Last fall, Samantha Power, a professor of public policy at Harvard University, told The Chronicle that advising Sen. Barack Obama on foreign policy was one of the greatest experiences of her professional life. But she added that she was deeply anxious that her blunt style would someday get the campaign into trouble:
[N]ew technologies make the candidate-adviser relationship more perilous than it once was. In theory a student in one of Ms. Power’s Harvard courses might post one of her classroom comments (perhaps wildly out of context) on a blog and create a news-media storm within hours. “That’s the one thing that terrifies me,” Ms. Power says. “That I’ll say something that will somehow hurt the candidate.” She says that in public lectures and interviews, she sometimes fights the urge to make unkind statements about other candidates. “That’s just not Obama’s style,” she says. “Left to my own devices, I’d articulate my frustrations in a much harsher way.”Today that fear came to pass. Ms. Power resigned from Mr. Obama’s campaign after The Scotsman, an Edinburgh newspaper, quoted her describing Sen. Hillary Clinton as “a monster.”
Her statement of resignation said in part, “Last Monday I made inexcusable remarks that are at marked variance from my oft-stated admiration for Senator Clinton and from the spirit, tenor, and purpose of the Obama campaign. And I extend my deepest apologies to Senator Clinton, Senator Obama, and the remarkable team I have worked with over these long 14 months.”

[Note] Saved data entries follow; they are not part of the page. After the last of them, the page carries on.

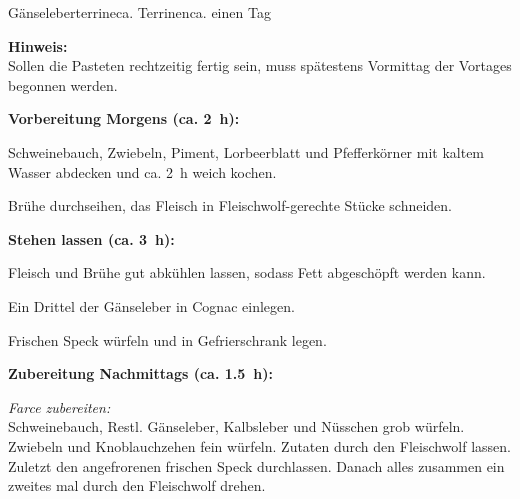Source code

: \begin{MyRecipe}{Gänseleberterrine}{ca.  Terrinen}{ca. einen Tag}

\textbf{Hinweis:}\\
Sollen die Pasteten rechtzeitig fertig sein, muss spätestens Vormittag der Vortages begonnen werden.\par\bigskip

\textbf{Vorbereitung Morgens (ca. \SI{2}{\hour}):}


Schweinebauch, Zwiebeln, Piment, Lorbeerblatt und Pfefferkörner mit kaltem Wasser abdecken und ca. \SI{2}{\hour} weich kochen.\par
Brühe durchseihen, das Fleisch in Fleischwolf-gerechte Stücke schneiden.\par\bigskip

\textbf{Stehen lassen (ca. \SI{3}{\hour}):}

Fleisch und Brühe gut abkühlen lassen, sodass Fett abgeschöpft werden kann.\par
Ein Drittel der Gänseleber in Cognac einlegen.\par
Frischen Speck würfeln und in Gefrierschrank legen.\par\bigskip

\textbf{Zubereitung Nachmittags (ca. \SI{1,5}{\hour}):}

\textit{Farce zubereiten:}\\	
Schweinebauch, Restl. Gänseleber, Kalbsleber und Nüsschen grob würfeln. Zwiebeln und Knoblauchzehen fein würfeln. Zutaten durch den Fleischwolf lassen. Zuletzt den angefrorenen frischen Speck durchlassen. Danach alles zusammen ein zweites mal durch den Fleischwolf drehen.



\end{MyRecipe}
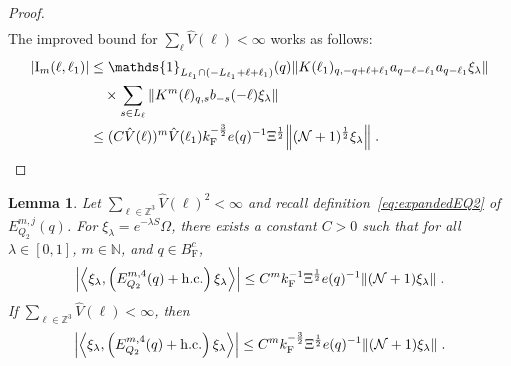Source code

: \documentclass[12pt,a4paper]{article}
\numberwithin{equation}{section}
\newcommand{\NNN}{\mathbb{N}}
\newcommand{\1}{\mathbb{I}}
\newcommand{\F}{\mathrm{F}}
\newcommand{\I}{\mathrm{I}}
\newcommand{\Zstar}{\mathbb{Z}^3} %
\newcommand{\Z}{\mathbb{Z}}
\newcommand{\NN}{\mathcal{N}}
\newcommand{\half}{\frac{1}{2}}
\newcommand{\eva}[1]{\left\langle #1 \right\rangle}
\theoremstyle{plain}
\newtheorem{lemma}[theorem]{Lemma}
\theoremstyle{definition}
\theoremstyle{remark}
\theoremstyle{plain}
\theoremstyle{definition}
\theoremstyle{remark}
\begin{document}
\begin{proof}
\begin{align}
\end{align}
The improved bound for $ \sum_\ell \hat{V}(\ell) < \infty $ works as follows:
\begin{align}
	|\I_m(\ell, \ell_1)|
	&\leq \mathds{1}_{L_{\ell_1} \cap (-L_{\ell_1} + \ell + \ell_1)}(q) \norm{K(\ell_1)_{q,-q+\ell+\ell_1} a_{q-\ell-\ell_1} a_{q-\ell_1} \xi_\lambda}  \label{eq:estEQ2153} \\
	& \quad \times
		\sum_{ s \in L_{\ell}}
		\norm{ K^m(\ell)_{q,s} b_{-s}(-\ell) \xi_\lambda }\nonumber\\
	&\leq (C \hat{V}(\ell))^m
		\hat{V}(\ell_1)
		k_{\F}^{-\frac 32} e(q)^{-1} \Xi^\half
		\norm{(\NN+1)^\half\xi_\lambda} \;. \qedhere \nonumber
\end{align}
\end{proof}


\begin{lemma} \label{lem:EQ217}
Let $ \sum_{\ell \in \Zstar} \hat{V}(\ell)^2 < \infty $ and recall definition~\eqref{eq:expandedEQ2} of $ E_{Q_2}^{m,j}(q) $. For $\xi_\lambda = e^{-\lambda S} \Omega$, there exists a constant $ C > 0 $ such that for all $ \lambda \in [0,1] $, $ m \in \NNN $, and $ q \in B_{\F}^c $,
\begin{align}
	\abs{\eva{\xi_\lambda,\left(E^{m,4}_{Q_2}(q) + \mathrm{h.c.}\right) \xi_\lambda }}
	\leq C^m k_{\F}^{-1} \Xi^{\half}  e(q)^{-1} 
		\norm{(\NN+1) \xi_\lambda } \;. \label{eq:estEQ217_Coulomb}
\end{align}
If $ \sum_{\ell \in \Zstar} \hat{V}(\ell) < \infty $, then
\begin{align}
	\abs{\eva{\xi_\lambda,\left(E^{m,4}_{Q_2}(q) + \mathrm{h.c.}\right) \xi_\lambda }}
	\leq C^m k_{\F}^{-\frac 32} \Xi^{\half}  e(q)^{-1} 
		\norm{(\NN+1) \xi_\lambda } \;. \label{eq:estEQ217}
\end{align}
\end{lemma}
\end{document}

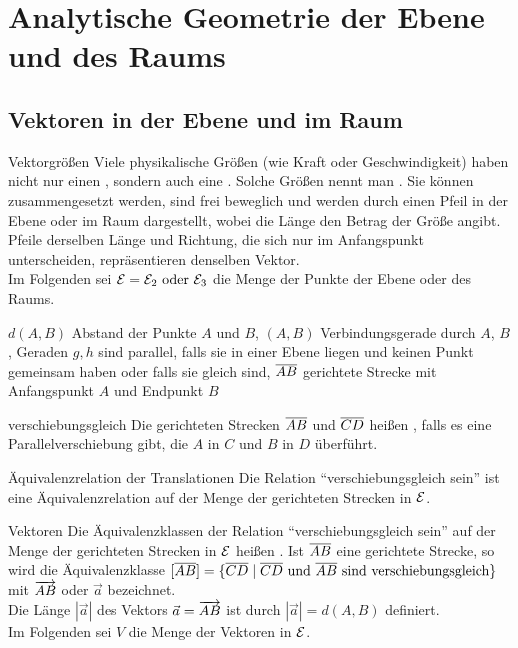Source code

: \chapter{%
    Analytische Geometrie der Ebene und des Raums%
}

\section{%
    Vektoren in der Ebene und im Raum%
}

\begin{Def}{Vektorgrößen}
    Viele physikalische Größen (wie Kraft oder Geschwindigkeit) haben nicht nur
    einen , sondern auch eine .
    Solche Größen nennt man .
    Sie können zusammengesetzt werden, sind frei beweglich und werden durch
    einen Pfeil in der Ebene oder im Raum dargestellt, wobei die Länge
    den Betrag der Größe angibt.
    Pfeile derselben Länge und Richtung, die sich nur im Anfangspunkt
    unterscheiden, repräsentieren denselben Vektor. \\
    Im Folgenden sei $\mathcal{E} = \mathcal{E}_2 \text{ oder } \mathcal{E}_3$
    die Menge der Punkte der Ebene oder des Raums.
\end{Def}

\begin{Notation}
    $d(A, B)$ Abstand der Punkte $A$ und $B$, \qquad
    $(A, B)$ Verbindungsgerade durch $A$, $B$, \qquad
    Geraden $g, h$ sind parallel, falls sie in einer Ebene liegen und keinen
    Punkt gemeinsam haben oder falls sie gleich sind, \qquad
    $\overline{AB}$ gerichtete Strecke mit Anfangspunkt $A$ und Endpunkt $B$
\end{Notation}

\begin{Def}{verschiebungsgleich}
    Die gerichteten Strecken $\overline{AB}$ und $\overline{CD}$ heißen
    , falls es eine Parallelverschiebung gibt,
    die $A$ in $C$ und $B$ in $D$ überführt.
\end{Def}

\begin{Lemma}{Äquivalenzrelation der Translationen}
    Die Relation "`verschiebungsgleich sein"' ist eine Äquivalenzrelation
    auf der Menge der gerichteten Strecken in $\mathcal{E}$.
\end{Lemma}

\begin{Def}{Vektoren}
    Die Äquivalenzklassen der Relation "`verschiebungsgleich sein"'
    auf der Menge der gerichteten Strecken in $\mathcal{E}$ heißen
    .
    Ist $\overline{AB}$ eine gerichtete Strecke, so wird die Äquivalenzklasse
    $[\overline{AB}] = \{\overline{CD} \;|\; \overline{CD} \text{ und }
    \overline{ AB } \text{ sind verschiebungsgleich}\}$ mit $\overrightarrow{AB}$
    oder $\vec{a}$ bezeichnet. \\
    Die Länge $|\vec{a}|$ des Vektors $\vec{a} = \overrightarrow{AB}$ ist durch
    $|\vec{a}| = d(A, B)$ definiert. \\
    Im Folgenden sei $V$ die Menge der Vektoren in $\mathcal{E}$.
\end{Def}


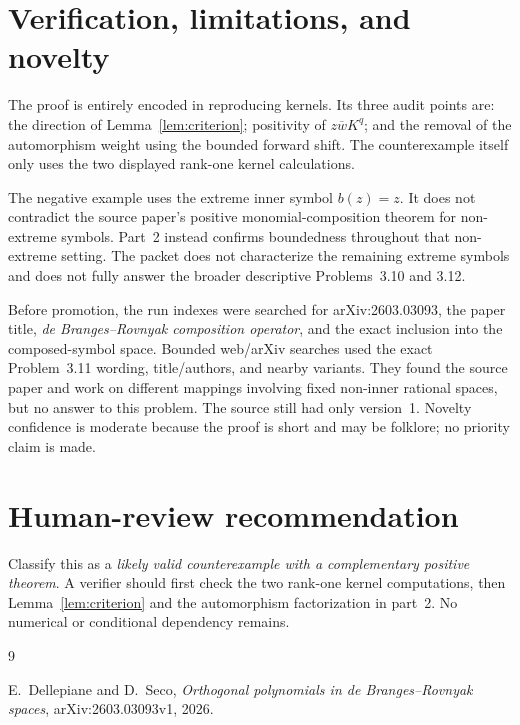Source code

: \documentclass[11pt]{article}
\theoremstyle{remark}
\begin{document}
\section{Verification, limitations, and novelty}

The proof is entirely encoded in reproducing kernels. Its three audit points
are: the direction of Lemma~\ref{lem:criterion}; positivity of
\(z\overline wK^q\); and the removal of the automorphism weight using the
bounded forward shift. The counterexample itself only uses the two displayed
rank-one kernel calculations.

The negative example uses the extreme inner symbol \(b(z)=z\). It does not
contradict the source paper's positive monomial-composition theorem for
non-extreme symbols. Part~2 instead confirms boundedness throughout that
non-extreme setting. The packet does not characterize the remaining extreme
symbols and does not fully answer the broader descriptive Problems~3.10 and
3.12.

Before promotion, the run indexes were searched for arXiv:2603.03093, the
paper title, \emph{de Branges--Rovnyak composition operator}, and the exact
inclusion into the composed-symbol space. Bounded web/arXiv searches used the exact
Problem~3.11 wording, title/authors, and nearby variants. They found the source
paper and work on different mappings involving fixed non-inner rational
spaces, but no answer to this problem. The source still had only version~1.
Novelty confidence is moderate because the proof is short and may be folklore;
no priority claim is made.

\section{Human-review recommendation}

Classify this as a \emph{likely valid counterexample with a complementary
positive theorem}. A verifier should first check the two rank-one kernel
computations, then Lemma~\ref{lem:criterion} and the automorphism factorization
in part~2. No numerical or conditional dependency remains.

\begin{thebibliography}{9}

E.~Dellepiane and D.~Seco,
\emph{Orthogonal polynomials in de Branges--Rovnyak spaces},
arXiv:2603.03093v1, 2026.

\end{thebibliography}
\end{document}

Ms. Power, who is affiliated with Harvard’s Carr Center for Human Rights Policy, won the Pulitzer Prize for her 2002 book, “A Problem From Hell”: America and the Age of Genocide. Last month, she published Chasing the Flame: Sergio Vieira de Mello and the Fight to Save the World. Just four days ago, a New York Times article casually predicted that she “could very well end up in [Mr. Obama’s] cabinet.”